More foreign workers arrived here not knowing what their terms of employment including their salary are, a situation that makes them more vulnerable to exploitation.
A survey last year commissioned by the Ministry of Manpower (MOM) found that 15.4 per cent of non-Malaysian work permit holders said they did not receive their in-principle approval (IPA) letter before arriving in Singapore.
This is up from 4 per cent in 2014, the last time a similar survey was conducted.
About 2,500 work permit holders and 500 S Pass holders were polled randomly.
Under the law, employers are required to mail the IPA letter to the worker after his work permit application is approved, before he leaves for Singapore. The letter contains the terms and conditions of his employment, including the basic salary.
It serves as a de-facto contract, in the absence of any other written agreement. Employers who omit this step may be fined up to $10,000.
On why there has been a jump in recalcitrant employers on this matter, Migrant Workers' Centre (MWC) chairman Yeo Guat Kwang said some may not be aware of the rule.
"We need to continue to urge employers to provide the IPA to their workers," said Mr Yeo, speaking on the sidelines of NTUC's May Day Migrant Workers Celebration.
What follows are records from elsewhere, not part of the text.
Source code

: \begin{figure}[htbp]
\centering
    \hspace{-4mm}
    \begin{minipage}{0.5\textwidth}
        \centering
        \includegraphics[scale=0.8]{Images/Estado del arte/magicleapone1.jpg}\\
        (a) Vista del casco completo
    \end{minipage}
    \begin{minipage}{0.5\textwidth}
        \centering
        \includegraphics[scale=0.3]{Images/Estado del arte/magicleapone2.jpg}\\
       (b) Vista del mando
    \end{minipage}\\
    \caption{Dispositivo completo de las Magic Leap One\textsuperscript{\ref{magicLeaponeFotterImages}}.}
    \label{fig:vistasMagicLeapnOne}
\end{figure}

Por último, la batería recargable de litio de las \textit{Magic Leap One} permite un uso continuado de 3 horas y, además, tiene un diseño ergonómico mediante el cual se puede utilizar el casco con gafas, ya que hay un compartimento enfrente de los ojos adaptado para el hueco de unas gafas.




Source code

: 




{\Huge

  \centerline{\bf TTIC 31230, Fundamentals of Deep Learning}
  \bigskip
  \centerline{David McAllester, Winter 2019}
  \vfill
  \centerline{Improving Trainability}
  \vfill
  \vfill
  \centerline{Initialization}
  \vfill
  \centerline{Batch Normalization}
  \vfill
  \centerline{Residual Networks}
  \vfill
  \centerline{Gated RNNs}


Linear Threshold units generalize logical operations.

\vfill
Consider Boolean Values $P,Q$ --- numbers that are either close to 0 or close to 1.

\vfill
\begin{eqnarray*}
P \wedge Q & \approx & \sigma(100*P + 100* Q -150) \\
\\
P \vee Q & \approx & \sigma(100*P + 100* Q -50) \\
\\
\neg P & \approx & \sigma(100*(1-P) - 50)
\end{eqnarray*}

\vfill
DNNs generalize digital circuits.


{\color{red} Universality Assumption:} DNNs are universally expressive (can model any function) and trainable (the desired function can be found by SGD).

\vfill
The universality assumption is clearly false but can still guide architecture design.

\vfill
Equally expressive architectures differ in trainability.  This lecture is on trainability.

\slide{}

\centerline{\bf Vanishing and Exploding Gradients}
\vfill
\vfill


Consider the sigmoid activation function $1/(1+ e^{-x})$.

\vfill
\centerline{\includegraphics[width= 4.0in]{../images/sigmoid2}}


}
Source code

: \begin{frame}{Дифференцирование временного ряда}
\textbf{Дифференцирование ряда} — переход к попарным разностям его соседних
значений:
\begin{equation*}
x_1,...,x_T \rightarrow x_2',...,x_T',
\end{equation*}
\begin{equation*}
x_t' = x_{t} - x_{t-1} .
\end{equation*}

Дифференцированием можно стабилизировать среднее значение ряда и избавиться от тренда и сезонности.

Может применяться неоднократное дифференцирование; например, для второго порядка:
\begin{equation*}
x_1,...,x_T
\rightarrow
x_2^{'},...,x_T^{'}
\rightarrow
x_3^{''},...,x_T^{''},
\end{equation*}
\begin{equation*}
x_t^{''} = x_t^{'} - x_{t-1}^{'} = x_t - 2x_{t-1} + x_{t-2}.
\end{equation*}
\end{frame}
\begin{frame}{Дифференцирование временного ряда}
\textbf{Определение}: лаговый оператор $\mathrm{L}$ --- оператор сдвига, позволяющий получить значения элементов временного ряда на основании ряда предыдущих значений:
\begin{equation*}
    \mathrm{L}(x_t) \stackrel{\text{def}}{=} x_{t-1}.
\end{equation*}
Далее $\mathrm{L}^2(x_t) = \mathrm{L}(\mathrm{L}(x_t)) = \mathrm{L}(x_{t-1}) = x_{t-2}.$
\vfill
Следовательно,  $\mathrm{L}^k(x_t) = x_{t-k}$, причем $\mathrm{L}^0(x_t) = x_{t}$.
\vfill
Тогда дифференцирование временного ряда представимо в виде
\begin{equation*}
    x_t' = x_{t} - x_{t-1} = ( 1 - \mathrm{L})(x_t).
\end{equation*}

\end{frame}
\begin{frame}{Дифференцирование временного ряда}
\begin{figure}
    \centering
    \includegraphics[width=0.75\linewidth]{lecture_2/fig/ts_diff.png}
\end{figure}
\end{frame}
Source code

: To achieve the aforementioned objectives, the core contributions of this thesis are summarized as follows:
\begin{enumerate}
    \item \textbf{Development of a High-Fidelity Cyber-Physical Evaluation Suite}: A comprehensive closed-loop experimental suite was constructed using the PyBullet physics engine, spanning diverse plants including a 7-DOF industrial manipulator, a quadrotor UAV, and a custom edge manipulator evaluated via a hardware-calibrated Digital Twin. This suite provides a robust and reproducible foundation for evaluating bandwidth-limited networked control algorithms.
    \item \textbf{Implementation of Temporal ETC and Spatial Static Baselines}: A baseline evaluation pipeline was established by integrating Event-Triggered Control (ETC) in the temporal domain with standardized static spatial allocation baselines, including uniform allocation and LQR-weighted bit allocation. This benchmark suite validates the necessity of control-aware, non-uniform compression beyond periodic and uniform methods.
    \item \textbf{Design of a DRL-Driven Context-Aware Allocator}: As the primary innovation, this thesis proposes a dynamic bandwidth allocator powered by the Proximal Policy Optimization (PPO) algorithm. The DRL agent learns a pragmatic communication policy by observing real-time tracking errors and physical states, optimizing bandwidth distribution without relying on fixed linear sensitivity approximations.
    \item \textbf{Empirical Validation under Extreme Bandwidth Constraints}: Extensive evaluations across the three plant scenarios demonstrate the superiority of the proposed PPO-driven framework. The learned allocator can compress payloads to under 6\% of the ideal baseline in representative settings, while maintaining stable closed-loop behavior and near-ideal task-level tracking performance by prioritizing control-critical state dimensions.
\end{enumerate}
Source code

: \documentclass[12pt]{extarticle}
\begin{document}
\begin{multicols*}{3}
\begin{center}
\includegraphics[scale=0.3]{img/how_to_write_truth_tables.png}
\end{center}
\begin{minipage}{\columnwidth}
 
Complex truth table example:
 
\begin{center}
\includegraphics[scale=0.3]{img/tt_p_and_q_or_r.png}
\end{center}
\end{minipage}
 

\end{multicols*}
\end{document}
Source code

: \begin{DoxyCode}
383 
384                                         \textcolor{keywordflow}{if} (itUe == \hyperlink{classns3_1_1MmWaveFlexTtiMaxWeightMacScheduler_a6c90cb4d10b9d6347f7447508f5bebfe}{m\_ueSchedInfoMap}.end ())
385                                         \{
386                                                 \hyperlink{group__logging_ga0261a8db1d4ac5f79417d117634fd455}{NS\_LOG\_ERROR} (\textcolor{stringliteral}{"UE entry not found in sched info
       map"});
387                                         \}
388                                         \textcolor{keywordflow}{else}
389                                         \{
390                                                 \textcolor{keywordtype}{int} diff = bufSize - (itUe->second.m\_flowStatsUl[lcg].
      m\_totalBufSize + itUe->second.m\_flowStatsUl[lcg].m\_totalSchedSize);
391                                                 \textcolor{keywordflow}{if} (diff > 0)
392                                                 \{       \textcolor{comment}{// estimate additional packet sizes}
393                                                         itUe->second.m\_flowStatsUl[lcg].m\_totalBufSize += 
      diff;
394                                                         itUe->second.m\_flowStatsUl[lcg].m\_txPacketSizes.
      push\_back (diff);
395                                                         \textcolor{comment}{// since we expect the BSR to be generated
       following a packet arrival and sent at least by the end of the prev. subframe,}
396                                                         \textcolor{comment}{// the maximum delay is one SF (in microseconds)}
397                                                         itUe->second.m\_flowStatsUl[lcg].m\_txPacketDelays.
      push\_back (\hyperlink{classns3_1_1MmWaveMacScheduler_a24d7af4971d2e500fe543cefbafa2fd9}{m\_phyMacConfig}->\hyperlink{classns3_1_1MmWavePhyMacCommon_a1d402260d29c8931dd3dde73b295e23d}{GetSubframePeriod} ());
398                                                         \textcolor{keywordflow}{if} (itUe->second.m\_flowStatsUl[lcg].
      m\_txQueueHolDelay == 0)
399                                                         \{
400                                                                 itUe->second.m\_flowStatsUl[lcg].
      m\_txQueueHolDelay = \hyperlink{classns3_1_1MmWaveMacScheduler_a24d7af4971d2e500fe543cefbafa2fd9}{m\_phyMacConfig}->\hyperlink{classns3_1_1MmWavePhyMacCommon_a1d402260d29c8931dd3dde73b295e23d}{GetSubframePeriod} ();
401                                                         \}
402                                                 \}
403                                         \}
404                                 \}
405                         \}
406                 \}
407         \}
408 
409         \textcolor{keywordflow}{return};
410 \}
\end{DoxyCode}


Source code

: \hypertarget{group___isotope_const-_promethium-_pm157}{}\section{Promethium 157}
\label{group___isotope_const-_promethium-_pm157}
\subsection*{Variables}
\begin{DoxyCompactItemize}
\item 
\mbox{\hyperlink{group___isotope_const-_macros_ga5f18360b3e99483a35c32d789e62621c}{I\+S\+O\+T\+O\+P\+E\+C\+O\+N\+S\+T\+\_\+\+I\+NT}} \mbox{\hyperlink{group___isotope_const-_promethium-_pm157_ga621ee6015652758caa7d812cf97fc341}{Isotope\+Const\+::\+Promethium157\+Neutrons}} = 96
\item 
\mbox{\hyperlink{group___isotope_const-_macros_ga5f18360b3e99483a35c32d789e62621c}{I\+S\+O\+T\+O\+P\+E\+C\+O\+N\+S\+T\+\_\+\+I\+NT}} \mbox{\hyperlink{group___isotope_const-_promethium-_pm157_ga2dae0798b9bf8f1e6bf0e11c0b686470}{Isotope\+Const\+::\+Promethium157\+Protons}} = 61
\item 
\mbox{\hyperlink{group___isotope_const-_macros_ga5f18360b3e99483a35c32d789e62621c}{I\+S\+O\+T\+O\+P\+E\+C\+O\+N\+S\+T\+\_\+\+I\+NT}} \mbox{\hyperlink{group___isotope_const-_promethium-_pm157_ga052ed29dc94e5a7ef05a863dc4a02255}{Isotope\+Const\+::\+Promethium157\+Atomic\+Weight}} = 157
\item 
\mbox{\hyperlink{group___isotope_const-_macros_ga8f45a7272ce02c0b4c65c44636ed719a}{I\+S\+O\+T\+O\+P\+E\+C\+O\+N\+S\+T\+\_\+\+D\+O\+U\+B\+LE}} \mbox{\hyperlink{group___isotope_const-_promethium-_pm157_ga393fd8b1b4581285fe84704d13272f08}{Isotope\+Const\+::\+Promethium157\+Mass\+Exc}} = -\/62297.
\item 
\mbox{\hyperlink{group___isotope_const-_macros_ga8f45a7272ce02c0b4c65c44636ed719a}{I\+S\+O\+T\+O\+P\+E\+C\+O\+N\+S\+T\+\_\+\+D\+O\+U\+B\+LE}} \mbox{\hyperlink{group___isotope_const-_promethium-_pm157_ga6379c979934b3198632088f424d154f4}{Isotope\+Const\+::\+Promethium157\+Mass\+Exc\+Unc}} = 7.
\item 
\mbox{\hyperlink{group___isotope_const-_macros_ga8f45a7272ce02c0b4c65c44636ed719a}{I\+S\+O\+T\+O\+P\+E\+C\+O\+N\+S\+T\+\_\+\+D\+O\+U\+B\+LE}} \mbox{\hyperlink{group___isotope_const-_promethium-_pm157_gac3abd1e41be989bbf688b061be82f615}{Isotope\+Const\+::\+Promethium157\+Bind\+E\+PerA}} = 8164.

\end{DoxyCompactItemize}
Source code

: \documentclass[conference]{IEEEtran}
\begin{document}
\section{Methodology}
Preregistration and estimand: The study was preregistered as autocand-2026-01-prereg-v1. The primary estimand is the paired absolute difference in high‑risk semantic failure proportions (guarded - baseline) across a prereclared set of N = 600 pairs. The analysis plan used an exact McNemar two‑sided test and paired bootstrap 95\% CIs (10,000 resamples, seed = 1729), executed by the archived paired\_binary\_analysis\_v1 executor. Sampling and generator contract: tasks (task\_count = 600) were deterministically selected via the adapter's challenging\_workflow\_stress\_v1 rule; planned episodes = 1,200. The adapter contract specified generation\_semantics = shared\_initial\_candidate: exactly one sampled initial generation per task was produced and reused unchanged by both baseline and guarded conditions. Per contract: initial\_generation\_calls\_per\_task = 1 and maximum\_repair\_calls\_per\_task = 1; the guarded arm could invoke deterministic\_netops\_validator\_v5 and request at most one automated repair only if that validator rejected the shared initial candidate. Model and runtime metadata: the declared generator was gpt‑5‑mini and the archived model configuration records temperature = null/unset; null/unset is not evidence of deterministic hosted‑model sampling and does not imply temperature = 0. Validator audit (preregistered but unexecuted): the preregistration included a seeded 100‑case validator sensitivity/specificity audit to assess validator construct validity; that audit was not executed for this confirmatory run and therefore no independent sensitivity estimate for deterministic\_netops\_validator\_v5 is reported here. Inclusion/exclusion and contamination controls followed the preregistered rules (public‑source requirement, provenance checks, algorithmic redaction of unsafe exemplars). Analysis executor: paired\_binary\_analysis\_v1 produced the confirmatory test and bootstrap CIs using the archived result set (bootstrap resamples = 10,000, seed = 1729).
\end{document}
During the event, MWC announced the operation of its first recreation club at 51 Soon Lee Road.
He urged foreign workers who encounter issues with their IPA letters, particularly salary disputes, to report their problems early.
Employers are required to mail the IPA letter to the worker after his work permit application is approved, before he leaves for Singapore. The letter contains the terms and conditions of his employment, including the basic salary.
However, Transient Workers Count Too general manager Ethan Guo said that during salary disputes, employers often hold the upper hand as work permits are "directly tied" to them.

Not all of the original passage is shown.